Wessels increases the complexity of this book with the inclusion of a sealed glassine envelope, which the translucency is sufficient to be able to discern that there are five individual photographs enclosed. The question; is it necessary to open the envelope and examine the additional photographs? And what consequence would that act have in providing clues and understanding to this narrative? The alternative is keep the envelope sealed; only to examine the photographs through the glassine envelope to attempt to gain further information?

Metaphorically, the photographs in the glassine envelope are similar to photographs that are not in a glassine envelope, only that with the photographs in the glassine envelope; there is a realization that only part of the information can be obtained. When looking at an unencumbered photograph, we suppose that all of the information is readily available, which in reality it is not. The photographs in the glassine envelope provides the same limited information as one that is out of the glassine envelop, we just are not aware of that condition, much as we are not aware of what Anne is concealing and not fully divulging.

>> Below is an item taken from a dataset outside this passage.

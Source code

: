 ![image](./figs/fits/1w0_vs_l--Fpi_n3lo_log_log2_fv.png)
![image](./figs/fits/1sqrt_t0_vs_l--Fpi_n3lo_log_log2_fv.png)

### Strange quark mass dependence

As Wessels narrative evolves towards the conclusion, she includes another decorated photograph by Anna (Anika), who pens within the margins a very rhetorical question; Ben ik nog te redden? (Is there any hope for me?) As with any rhetorical question, this and the questions raised by this book proceed unanswered.

Identical in size to Alauda Publications edition of Wessels’s Elisabeth – I want to eat, the book has stiff covers with perfect binding, with all of Anne’s handwritten notes translated from Dutch into English, accompanied by a sealed glassine envelope containing what appears to be five photographs.